▸ Problem description: Pick out the lines below that include the string "textbf".

▸ Recorded information:

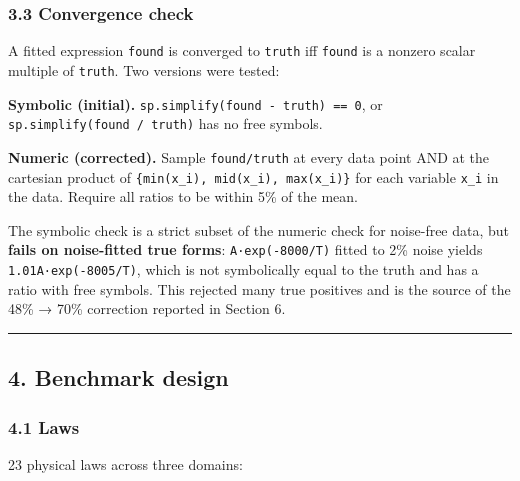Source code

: \documentclass[
]{article}
\begin{document}
\subsubsection{3.3 Convergence check}\label{convergence-check}

A fitted expression \texttt{found} is converged to \texttt{truth} iff
\texttt{found} is a nonzero scalar multiple of \texttt{truth}. Two
versions were tested:

\textbf{Symbolic (initial).}
\texttt{sp.simplify(found\ -\ truth)\ ==\ 0}, or
\texttt{sp.simplify(found\ /\ truth)} has no free symbols.

\textbf{Numeric (corrected).} Sample \texttt{found/truth} at every data
point AND at the cartesian product of
\texttt{\{min(x\_i),\ mid(x\_i),\ max(x\_i)\}} for each variable
\texttt{x\_i} in the data. Require all ratios to be within 5\% of the
mean.

The symbolic check is a strict subset of the numeric check for
noise-free data, but \textbf{fails on noise-fitted true forms}:
\texttt{A·exp(-8000/T)} fitted to 2\% noise yields
\texttt{1.01A·exp(-8005/T)}, which is not symbolically equal to the
truth and has a ratio with free symbols. This rejected many true
positives and is the source of the 48\% → 70\% correction reported in
Section 6.

\begin{center}\rule{0.5\linewidth}{0.5pt}\end{center}

\subsection{4. Benchmark design}\label{benchmark-design}

\subsubsection{4.1 Laws}\label{laws}

23 physical laws across three domains:
\end{document}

▸ Expected answer:
\textbf{Symbolic (initial).}
\textbf{Numeric (corrected).} Sample \texttt{found/truth} at every data
noise-free data, but \textbf{fails on noise-fitted true forms}:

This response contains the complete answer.